Il bello della moto è il verde digitale del cruscotto in primo piano ritagliato nell’arancione del sole al tramonto. Il brutto della moto è che ti ci puoi ammazzare, e normalmente tutti abbiamo voglia di vivere. Normalmente.

Mi capita spesso di pensare alla moto mentre corro a piedi. È esaltante. Da casa mia, in via Ventimiglia, al ponte Isabella sono quattro chilometri. Vladimiro sul ponte, la Mole è bella come una mattina di fuga da scuola, il panino proibito al bar di via Po, una gita al Monte dei Cappuccini insieme al compagno di banco.
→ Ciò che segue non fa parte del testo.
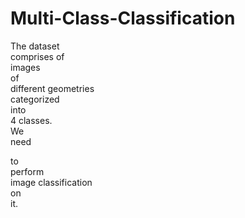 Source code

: # Multi-Class-Classification
The	
  dataset	
  comprises	
  of	
  images	
  of	
  different	
  geometries	
  categorized	
  into	
  4	
  classes.	
  We	
  need	
  
to	
  perform	
  image	
  classification	
  on	
  it.	
  
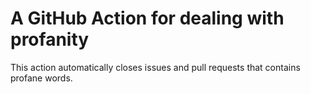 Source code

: # A GitHub Action for dealing with profanity
This action automatically closes issues and pull requests that contains profane words.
Una mattina passata a parlare di maxi moto e ragazze inarrivabili, ma Giovanna te l’ha fatta vedere per davvero, quando vi siete chiusi nel bagno della palestra? E toccare? Cavolo! Poi che avete fatto? Come niente? Sei scemo, allora!

La borsa dei libri sulle spalle, la mezza sigaretta, l’una del pomeriggio, due tram che si dividono, come le vite: chi con la penna in mano, chi con una siringa nel braccio.

Altre epoche, si dedicava più tempo anche alla disperazione, il dolore era la costruzione di un edificio nel quale finalmente abitare. Il dolore, il dolore: un palcoscenico su cui andava in scena la propria fine e talvolta tutto questo era arte. Ora il dolore è un limbo di rassegnazione. Forse senza siringhe, ma pure senza qualcuno che abbia saputo raccogliere l’eredità dei vecchi Genesis, dei contestatori ciclostilati in proprio, degli autolesionisti che leggevano Kerouac e gridavano mondo schifoso. Oggi abitiamo nel braccio della morte e aspettiamo la fine guardando la televisione, pubblicando il nostro sorriso trasparente su Instagram e pensando che tutto sommato non si poteva fare diversamente.

 

Profumo d’ambra, cioè di Marzia. La donna dai maglioncini senza reggiseno, senza trucco e chissà l’inganno. Oggi la treccia è sciolta in un’onda nera fra leonessa e pantera, mentre le rughe leggere lasciate libere di svelarsi rendono più interessanti le grandi mandorle degli occhi. Un sorriso cordiale e prudente, eppure in cerca di complicità. E una venatura scura, aromatizzata al mistero. Tante cose ci vedo, per essere uno che non s’innamorerà mai più.

 

«Come sta, signor Vladimiro? La testa...»

 

Disagio, ipotesi di panico, addirittura. Che mi succede?